▶ WHAT YOU NEED TO DO
Where the listing below reaches the line containing "(ZPA) | No | SAML SP-initiated |", start writing out lines exactly, and stop once the line containing "Solution | Protected |" has been written.

▶ INPUT MATERIAL
#####

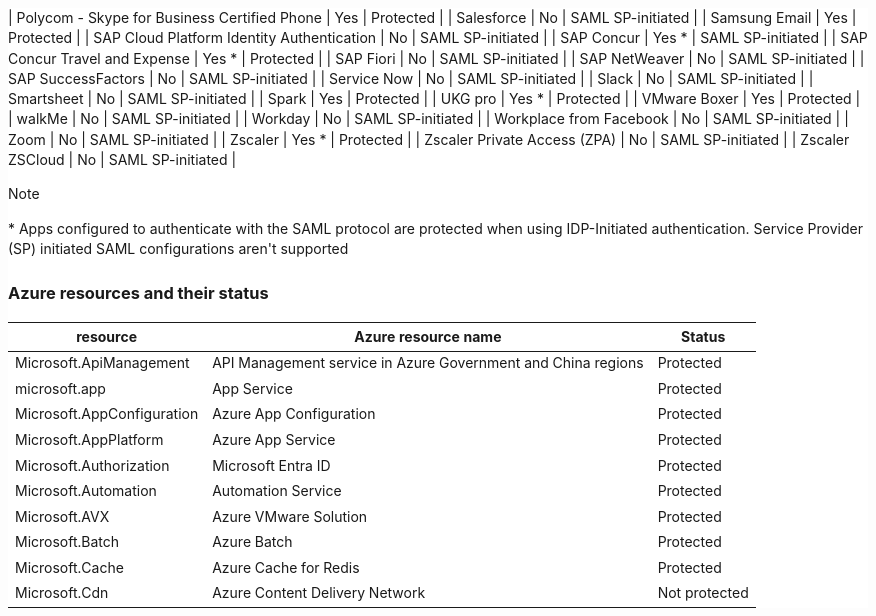 | Polycom - Skype for Business Certified Phone | Yes | Protected |
| Salesforce | No | SAML SP-initiated |
| Samsung Email | Yes | Protected |
| SAP Cloud Platform Identity Authentication | No | SAML SP-initiated |
| SAP Concur | Yes \* | SAML SP-initiated |
| SAP Concur Travel and Expense | Yes \* | Protected |
| SAP Fiori | No | SAML SP-initiated |
| SAP NetWeaver | No | SAML SP-initiated |
| SAP SuccessFactors | No | SAML SP-initiated |
| Service Now | No | SAML SP-initiated |
| Slack | No | SAML SP-initiated |
| Smartsheet | No | SAML SP-initiated |
| Spark | Yes | Protected |
| UKG pro | Yes \* | Protected |
| VMware Boxer | Yes | Protected |
| walkMe | No | SAML SP-initiated |
| Workday | No | SAML SP-initiated |
| Workplace from Facebook | No | SAML SP-initiated |
| Zoom | No | SAML SP-initiated |
| Zscaler | Yes \* | Protected |
| Zscaler Private Access (ZPA) | No | SAML SP-initiated |
| Zscaler ZSCloud | No | SAML SP-initiated |

> [!NOTE]
> \* Apps configured to authenticate with the SAML protocol are protected when using IDP-Initiated authentication. Service Provider (SP) initiated SAML configurations aren't supported

### Azure resources and their status

| resource | Azure resource name | Status |
| --- | --- | --- |
| Microsoft.ApiManagement | API Management service in Azure Government and China regions | Protected |
| microsoft.app | App Service | Protected |
| Microsoft.AppConfiguration | Azure App Configuration | Protected |
| Microsoft.AppPlatform | Azure App Service | Protected |
| Microsoft.Authorization | Microsoft Entra ID | Protected |
| Microsoft.Automation | Automation Service | Protected |
| Microsoft.AVX | Azure VMware Solution | Protected |
| Microsoft.Batch | Azure Batch | Protected |
| Microsoft.Cache | Azure Cache for Redis | Protected |
| Microsoft.Cdn | Azure Content Delivery Network | Not protected |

#####

▶ ANSWER TO THIS PROBLEM
| Zscaler Private Access (ZPA) | No | SAML SP-initiated |
| Zscaler ZSCloud | No | SAML SP-initiated |

> [!NOTE]
> \* Apps configured to authenticate with the SAML protocol are protected when using IDP-Initiated authentication. Service Provider (SP) initiated SAML configurations aren't supported

### Azure resources and their status

| resource | Azure resource name | Status |
| --- | --- | --- |
| Microsoft.ApiManagement | API Management service in Azure Government and China regions | Protected |
| microsoft.app | App Service | Protected |
| Microsoft.AppConfiguration | Azure App Configuration | Protected |
| Microsoft.AppPlatform | Azure App Service | Protected |
| Microsoft.Authorization | Microsoft Entra ID | Protected |
| Microsoft.Automation | Automation Service | Protected |
| Microsoft.AVX | Azure VMware Solution | Protected |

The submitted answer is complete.